#### Work order
Please copy each line of the records below that includes the word "request".

(Dataset entries)
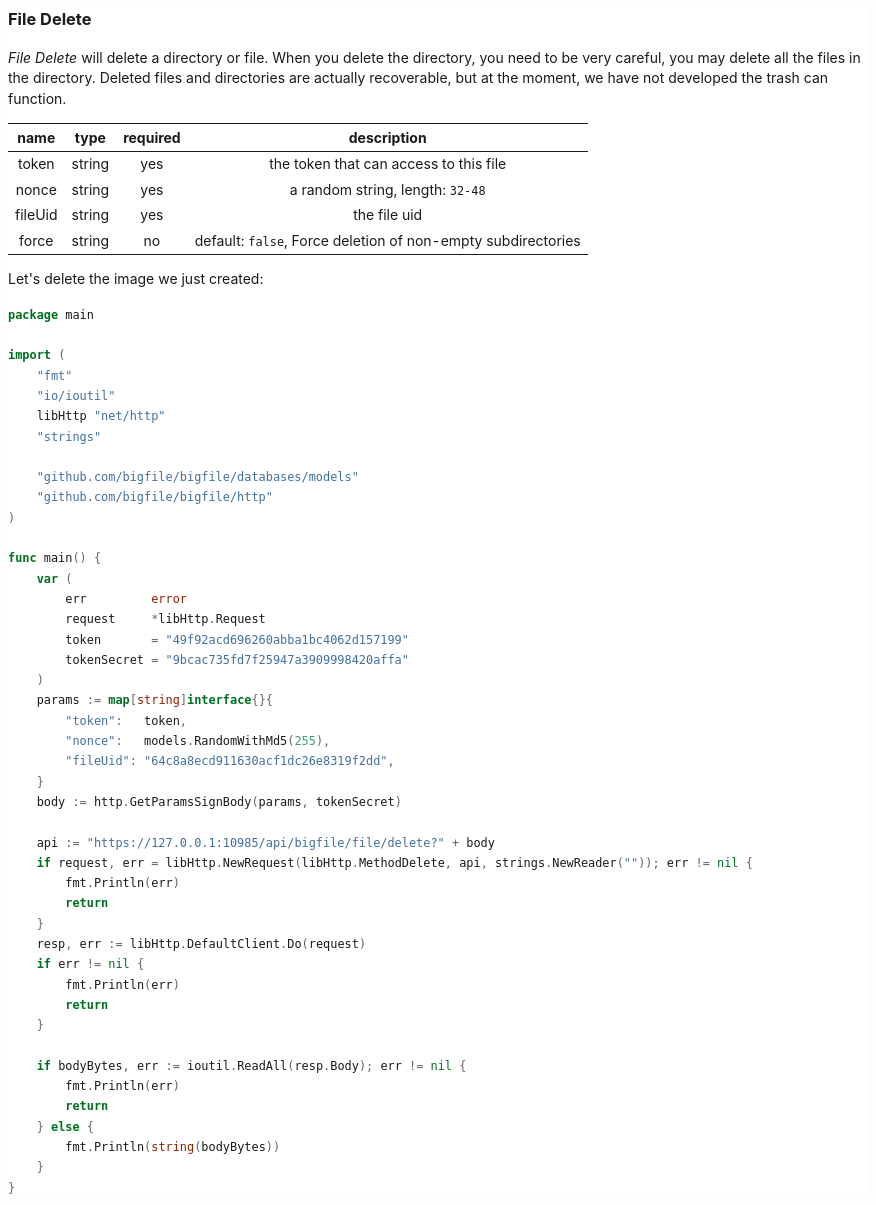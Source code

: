 ### File Delete

*File Delete* will delete a directory or file. When you delete the directory, you need to be very careful, you may delete all the files in the directory. Deleted files and directories are actually recoverable, but at the moment, we have not developed the trash can function.

|name|type|required|description|
|:---:|:--:|:--:|:--:|
|token|string|yes|the token that can access to this file|
|nonce|string|yes|a random string, length: `32-48`|
|fileUid|string|yes|the file uid|
|force|string|no|default: `false`, Force deletion of non-empty subdirectories|

Let's delete the image we just created:

```go
package main

import (
	"fmt"
	"io/ioutil"
	libHttp "net/http"
	"strings"

	"github.com/bigfile/bigfile/databases/models"
	"github.com/bigfile/bigfile/http"
)

func main() {
	var (
		err         error
		request     *libHttp.Request
		token       = "49f92acd696260abba1bc4062d157199"
		tokenSecret = "9bcac735fd7f25947a3909998420affa"
	)
	params := map[string]interface{}{
		"token":   token,
		"nonce":   models.RandomWithMd5(255),
		"fileUid": "64c8a8ecd911630acf1dc26e8319f2dd",
	}
	body := http.GetParamsSignBody(params, tokenSecret)

	api := "https://127.0.0.1:10985/api/bigfile/file/delete?" + body
	if request, err = libHttp.NewRequest(libHttp.MethodDelete, api, strings.NewReader("")); err != nil {
		fmt.Println(err)
		return
	}
	resp, err := libHttp.DefaultClient.Do(request)
	if err != nil {
		fmt.Println(err)
		return
	}

	if bodyBytes, err := ioutil.ReadAll(resp.Body); err != nil {
		fmt.Println(err)
		return
	} else {
		fmt.Println(string(bodyBytes))
	}
}
```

#### Solution
		request     *libHttp.Request
	if request, err = libHttp.NewRequest(libHttp.MethodDelete, api, strings.NewReader("")); err != nil {
	resp, err := libHttp.DefaultClient.Do(request)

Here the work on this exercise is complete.